→ EXERCISE INSTRUCTIONS
Return only those lines of the listing that hold the word "screenshots".
(MATERIAL FOR THIS TASK Opens)
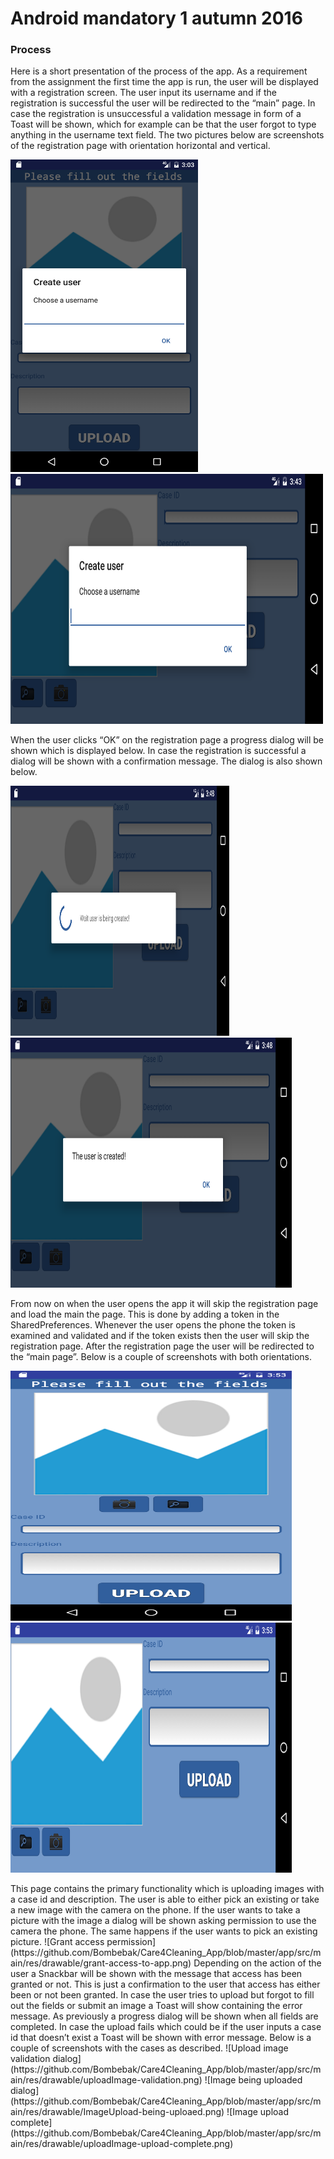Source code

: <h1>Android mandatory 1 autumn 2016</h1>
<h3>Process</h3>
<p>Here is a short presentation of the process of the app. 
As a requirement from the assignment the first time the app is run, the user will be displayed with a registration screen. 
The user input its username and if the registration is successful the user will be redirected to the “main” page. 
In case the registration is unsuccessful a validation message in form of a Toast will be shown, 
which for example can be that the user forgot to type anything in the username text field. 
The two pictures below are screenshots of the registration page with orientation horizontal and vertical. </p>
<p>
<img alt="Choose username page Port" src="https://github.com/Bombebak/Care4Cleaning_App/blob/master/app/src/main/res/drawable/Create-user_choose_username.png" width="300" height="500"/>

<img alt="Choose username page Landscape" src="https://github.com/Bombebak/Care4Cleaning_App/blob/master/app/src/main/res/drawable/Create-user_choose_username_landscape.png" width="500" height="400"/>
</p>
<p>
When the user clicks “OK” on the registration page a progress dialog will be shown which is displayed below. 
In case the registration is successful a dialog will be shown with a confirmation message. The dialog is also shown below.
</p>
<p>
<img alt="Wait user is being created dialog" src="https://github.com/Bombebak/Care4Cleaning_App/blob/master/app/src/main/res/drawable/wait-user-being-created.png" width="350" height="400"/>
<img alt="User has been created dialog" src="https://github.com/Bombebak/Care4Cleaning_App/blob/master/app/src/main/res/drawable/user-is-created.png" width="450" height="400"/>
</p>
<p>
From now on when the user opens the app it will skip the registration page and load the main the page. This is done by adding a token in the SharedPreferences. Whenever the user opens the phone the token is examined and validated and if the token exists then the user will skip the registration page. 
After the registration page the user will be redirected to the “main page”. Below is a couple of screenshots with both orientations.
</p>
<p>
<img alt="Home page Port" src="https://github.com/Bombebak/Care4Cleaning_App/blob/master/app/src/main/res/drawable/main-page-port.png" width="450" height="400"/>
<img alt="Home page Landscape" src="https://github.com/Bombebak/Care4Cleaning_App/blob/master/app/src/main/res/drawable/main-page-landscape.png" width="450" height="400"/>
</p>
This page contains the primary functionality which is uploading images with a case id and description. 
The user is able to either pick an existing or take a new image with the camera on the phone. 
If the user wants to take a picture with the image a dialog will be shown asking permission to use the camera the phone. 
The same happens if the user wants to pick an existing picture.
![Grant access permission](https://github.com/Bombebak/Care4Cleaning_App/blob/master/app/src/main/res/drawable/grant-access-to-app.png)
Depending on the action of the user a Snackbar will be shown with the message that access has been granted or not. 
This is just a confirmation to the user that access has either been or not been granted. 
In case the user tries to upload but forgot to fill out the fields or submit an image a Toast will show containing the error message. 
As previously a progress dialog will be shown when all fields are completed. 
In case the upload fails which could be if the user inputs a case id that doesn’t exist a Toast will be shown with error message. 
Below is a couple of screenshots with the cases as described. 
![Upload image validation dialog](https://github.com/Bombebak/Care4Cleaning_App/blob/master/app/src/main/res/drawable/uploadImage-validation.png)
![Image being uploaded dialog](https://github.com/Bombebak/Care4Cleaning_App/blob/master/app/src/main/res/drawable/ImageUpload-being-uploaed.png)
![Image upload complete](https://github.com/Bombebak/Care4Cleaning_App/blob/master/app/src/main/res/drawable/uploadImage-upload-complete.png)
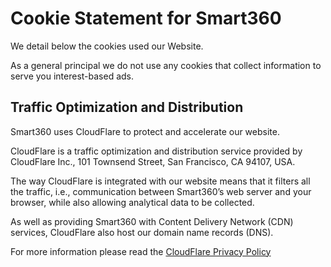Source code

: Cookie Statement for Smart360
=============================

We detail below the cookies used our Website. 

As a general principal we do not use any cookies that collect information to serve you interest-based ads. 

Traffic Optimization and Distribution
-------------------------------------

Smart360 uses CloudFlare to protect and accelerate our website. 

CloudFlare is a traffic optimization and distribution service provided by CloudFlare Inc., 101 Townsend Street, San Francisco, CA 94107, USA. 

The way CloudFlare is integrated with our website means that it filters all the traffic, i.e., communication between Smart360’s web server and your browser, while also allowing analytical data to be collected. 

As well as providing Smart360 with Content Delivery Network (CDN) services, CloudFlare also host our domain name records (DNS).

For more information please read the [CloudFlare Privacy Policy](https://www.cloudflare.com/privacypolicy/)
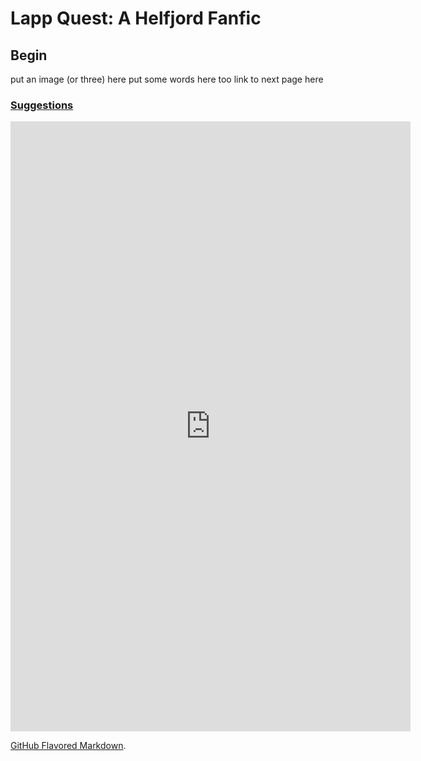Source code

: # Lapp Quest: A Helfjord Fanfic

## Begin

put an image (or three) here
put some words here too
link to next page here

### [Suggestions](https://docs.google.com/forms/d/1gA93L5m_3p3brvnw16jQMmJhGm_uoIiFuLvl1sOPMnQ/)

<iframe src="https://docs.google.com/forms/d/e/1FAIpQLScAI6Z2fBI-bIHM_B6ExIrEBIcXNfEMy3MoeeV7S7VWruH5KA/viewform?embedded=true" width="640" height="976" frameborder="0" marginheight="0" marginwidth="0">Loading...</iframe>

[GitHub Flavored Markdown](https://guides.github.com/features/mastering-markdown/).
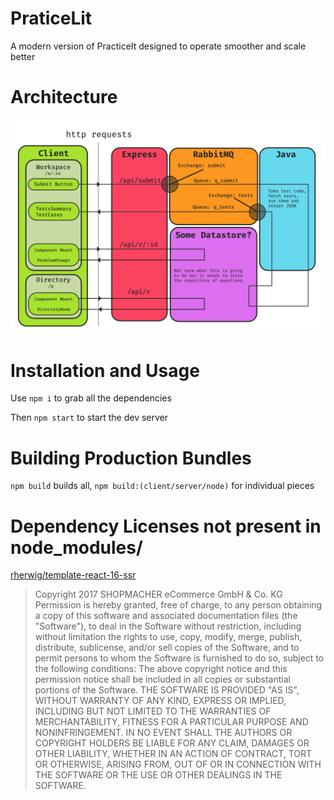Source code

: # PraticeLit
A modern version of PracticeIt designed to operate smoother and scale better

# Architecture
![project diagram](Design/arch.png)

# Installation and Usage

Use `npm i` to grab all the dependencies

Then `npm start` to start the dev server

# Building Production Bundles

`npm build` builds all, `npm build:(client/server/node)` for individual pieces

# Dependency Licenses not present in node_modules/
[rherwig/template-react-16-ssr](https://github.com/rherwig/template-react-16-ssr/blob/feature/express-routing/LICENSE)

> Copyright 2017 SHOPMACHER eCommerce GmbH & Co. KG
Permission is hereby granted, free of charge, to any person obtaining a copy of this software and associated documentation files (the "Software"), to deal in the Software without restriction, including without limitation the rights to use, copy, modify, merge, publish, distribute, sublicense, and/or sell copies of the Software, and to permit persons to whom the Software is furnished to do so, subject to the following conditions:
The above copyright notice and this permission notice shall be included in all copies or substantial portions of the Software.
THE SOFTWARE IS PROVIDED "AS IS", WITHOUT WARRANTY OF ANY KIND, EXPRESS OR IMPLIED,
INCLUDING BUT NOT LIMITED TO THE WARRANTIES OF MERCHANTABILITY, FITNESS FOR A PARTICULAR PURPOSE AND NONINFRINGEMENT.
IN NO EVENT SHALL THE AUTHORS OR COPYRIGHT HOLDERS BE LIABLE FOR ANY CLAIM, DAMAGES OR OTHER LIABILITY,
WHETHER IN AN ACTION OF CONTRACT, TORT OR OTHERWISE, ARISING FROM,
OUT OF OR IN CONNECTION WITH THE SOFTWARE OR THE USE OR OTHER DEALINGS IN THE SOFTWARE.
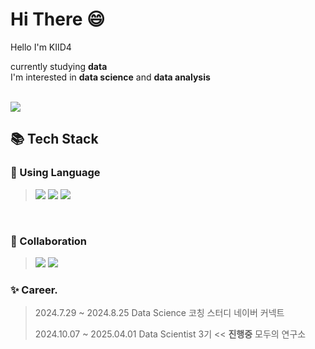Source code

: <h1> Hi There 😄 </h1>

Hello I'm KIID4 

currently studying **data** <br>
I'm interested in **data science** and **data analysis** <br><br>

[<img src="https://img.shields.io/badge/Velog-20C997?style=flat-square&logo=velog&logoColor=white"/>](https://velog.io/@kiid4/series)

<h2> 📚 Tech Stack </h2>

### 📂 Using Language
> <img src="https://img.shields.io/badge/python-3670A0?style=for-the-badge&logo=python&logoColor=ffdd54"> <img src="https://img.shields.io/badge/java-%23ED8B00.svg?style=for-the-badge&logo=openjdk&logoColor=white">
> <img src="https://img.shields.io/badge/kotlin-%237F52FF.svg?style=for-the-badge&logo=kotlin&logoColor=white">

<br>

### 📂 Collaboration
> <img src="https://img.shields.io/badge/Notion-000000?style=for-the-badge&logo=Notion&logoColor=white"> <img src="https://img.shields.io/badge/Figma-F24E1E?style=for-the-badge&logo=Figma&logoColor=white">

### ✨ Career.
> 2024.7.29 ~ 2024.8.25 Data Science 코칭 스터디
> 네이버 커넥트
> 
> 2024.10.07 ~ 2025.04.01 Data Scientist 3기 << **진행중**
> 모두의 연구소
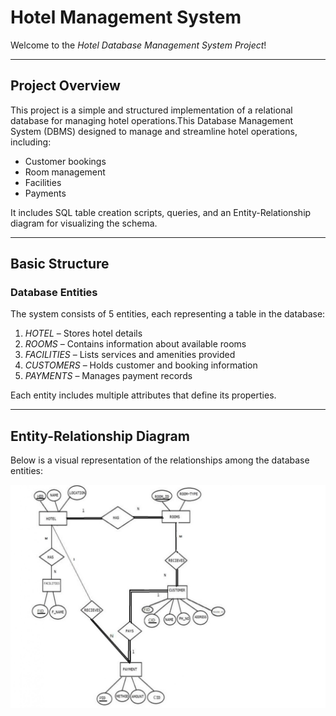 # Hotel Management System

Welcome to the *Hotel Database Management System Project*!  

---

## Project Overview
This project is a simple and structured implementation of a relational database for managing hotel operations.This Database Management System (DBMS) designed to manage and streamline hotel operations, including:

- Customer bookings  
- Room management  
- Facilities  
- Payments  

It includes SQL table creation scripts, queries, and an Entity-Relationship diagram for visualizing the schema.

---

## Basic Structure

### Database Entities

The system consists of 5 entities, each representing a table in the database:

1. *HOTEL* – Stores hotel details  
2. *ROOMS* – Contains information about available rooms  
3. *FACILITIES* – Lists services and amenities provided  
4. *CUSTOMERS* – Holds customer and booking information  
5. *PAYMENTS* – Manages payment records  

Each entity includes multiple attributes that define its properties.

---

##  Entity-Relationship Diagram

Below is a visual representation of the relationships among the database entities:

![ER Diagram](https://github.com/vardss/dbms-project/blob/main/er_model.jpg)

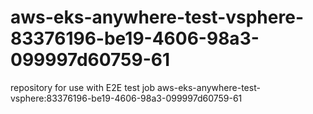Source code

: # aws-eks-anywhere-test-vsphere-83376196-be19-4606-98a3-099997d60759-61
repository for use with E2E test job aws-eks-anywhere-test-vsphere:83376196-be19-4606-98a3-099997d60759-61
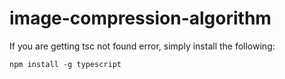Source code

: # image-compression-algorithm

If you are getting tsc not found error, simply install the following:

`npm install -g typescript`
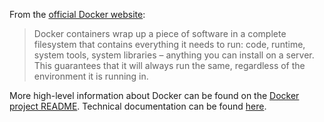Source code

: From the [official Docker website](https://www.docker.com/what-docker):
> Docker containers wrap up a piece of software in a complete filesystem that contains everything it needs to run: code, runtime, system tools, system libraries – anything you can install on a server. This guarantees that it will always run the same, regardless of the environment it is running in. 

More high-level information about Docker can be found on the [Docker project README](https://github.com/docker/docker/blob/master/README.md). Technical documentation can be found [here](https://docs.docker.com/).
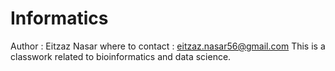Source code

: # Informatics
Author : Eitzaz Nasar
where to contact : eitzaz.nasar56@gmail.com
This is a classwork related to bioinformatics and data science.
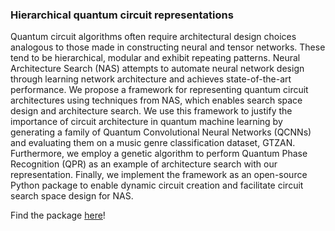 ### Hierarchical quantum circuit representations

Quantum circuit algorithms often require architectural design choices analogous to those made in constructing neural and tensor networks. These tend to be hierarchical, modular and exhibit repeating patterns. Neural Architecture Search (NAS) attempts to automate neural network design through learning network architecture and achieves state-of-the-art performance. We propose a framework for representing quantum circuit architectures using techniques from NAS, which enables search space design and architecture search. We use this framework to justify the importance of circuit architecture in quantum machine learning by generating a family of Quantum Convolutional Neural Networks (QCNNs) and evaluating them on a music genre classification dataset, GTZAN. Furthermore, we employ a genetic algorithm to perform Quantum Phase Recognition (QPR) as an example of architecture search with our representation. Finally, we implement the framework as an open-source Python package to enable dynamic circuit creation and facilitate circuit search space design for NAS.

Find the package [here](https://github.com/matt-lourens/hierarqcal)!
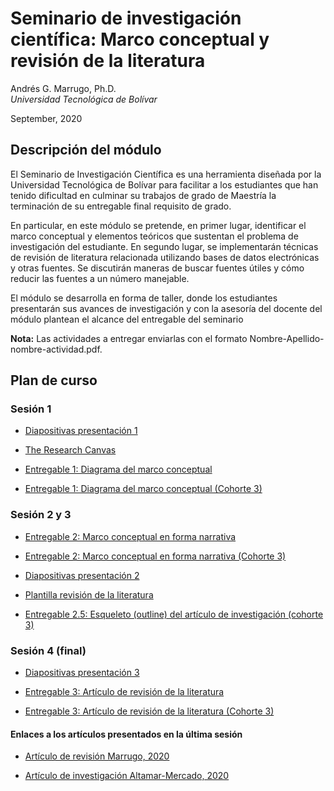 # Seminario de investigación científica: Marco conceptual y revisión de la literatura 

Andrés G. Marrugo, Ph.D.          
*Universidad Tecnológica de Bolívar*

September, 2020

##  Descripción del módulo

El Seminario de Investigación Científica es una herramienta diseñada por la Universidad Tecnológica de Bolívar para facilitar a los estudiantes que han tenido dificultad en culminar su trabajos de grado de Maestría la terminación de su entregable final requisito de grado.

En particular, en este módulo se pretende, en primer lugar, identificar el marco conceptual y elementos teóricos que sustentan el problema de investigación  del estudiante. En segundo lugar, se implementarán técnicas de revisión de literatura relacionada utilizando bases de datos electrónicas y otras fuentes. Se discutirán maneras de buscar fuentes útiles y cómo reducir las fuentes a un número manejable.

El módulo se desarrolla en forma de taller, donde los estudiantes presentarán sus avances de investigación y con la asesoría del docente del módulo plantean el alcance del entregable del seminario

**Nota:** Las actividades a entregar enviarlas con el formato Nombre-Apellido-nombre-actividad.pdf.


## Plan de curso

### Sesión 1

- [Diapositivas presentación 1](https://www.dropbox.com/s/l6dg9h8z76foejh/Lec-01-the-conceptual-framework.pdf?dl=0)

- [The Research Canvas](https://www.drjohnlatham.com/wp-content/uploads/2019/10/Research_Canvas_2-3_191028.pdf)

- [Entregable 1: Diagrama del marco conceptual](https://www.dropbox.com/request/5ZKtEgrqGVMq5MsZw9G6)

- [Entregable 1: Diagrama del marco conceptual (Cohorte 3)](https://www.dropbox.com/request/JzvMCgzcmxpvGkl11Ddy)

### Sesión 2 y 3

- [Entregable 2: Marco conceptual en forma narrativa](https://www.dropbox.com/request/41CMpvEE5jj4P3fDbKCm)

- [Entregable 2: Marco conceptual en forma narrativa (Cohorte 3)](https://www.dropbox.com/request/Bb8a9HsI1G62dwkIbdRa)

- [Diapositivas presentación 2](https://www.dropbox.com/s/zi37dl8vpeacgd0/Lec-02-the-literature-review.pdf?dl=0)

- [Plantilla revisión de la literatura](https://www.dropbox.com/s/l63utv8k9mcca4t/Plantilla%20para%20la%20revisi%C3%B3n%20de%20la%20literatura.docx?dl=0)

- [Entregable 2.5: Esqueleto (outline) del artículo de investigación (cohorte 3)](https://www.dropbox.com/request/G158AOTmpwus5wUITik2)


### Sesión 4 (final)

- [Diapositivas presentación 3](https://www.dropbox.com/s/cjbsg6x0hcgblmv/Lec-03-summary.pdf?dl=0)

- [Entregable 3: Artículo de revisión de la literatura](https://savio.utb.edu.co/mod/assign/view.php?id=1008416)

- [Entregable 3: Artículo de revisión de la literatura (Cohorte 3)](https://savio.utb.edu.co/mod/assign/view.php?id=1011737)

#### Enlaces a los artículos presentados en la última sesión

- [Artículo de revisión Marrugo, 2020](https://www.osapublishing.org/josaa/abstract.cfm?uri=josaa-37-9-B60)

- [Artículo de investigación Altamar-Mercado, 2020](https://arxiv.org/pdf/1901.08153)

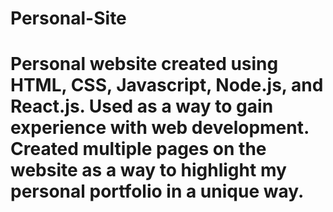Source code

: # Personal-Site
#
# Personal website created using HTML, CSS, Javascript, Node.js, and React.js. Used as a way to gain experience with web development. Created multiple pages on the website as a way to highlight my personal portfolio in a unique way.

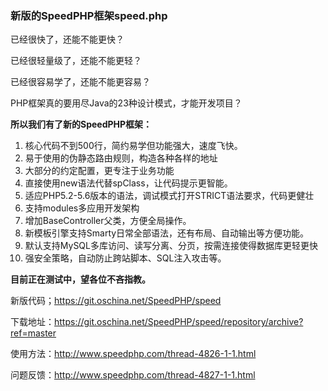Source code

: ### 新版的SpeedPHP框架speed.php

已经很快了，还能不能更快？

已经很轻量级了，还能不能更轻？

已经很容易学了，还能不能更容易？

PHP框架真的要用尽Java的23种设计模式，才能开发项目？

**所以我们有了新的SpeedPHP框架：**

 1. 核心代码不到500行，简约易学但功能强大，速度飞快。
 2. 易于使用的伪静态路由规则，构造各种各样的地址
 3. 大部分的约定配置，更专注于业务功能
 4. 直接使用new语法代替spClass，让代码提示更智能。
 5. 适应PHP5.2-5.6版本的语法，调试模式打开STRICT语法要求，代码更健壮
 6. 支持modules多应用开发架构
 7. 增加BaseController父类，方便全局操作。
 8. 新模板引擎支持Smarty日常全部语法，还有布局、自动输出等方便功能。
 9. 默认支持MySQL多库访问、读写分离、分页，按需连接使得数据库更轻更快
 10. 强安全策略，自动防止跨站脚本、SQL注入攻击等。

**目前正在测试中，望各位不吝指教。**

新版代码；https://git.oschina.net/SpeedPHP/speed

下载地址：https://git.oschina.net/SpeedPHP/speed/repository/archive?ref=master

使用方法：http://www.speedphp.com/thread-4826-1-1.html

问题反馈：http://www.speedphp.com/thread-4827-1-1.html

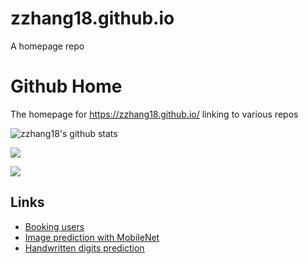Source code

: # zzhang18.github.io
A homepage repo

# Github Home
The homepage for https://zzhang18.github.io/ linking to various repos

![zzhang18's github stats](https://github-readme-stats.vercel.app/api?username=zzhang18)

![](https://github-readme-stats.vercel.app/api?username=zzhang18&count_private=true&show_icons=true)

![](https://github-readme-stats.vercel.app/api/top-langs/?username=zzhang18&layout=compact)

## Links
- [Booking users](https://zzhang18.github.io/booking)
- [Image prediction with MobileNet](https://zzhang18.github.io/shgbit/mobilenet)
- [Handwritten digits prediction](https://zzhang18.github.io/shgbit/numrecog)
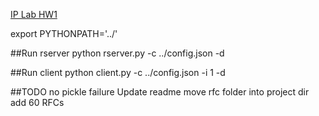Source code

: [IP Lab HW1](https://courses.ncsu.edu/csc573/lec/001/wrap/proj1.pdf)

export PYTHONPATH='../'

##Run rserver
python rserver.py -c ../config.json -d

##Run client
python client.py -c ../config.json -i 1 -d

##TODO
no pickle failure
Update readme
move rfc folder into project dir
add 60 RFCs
(MATERIAL FOR THIS TASK Closes)
→ TASK OUTPUT
The two pictures below are screenshots of the registration page with orientation horizontal and vertical. </p>
After the registration page the user will be redirected to the “main page”. Below is a couple of screenshots with both orientations.
Below is a couple of screenshots with the cases as described. 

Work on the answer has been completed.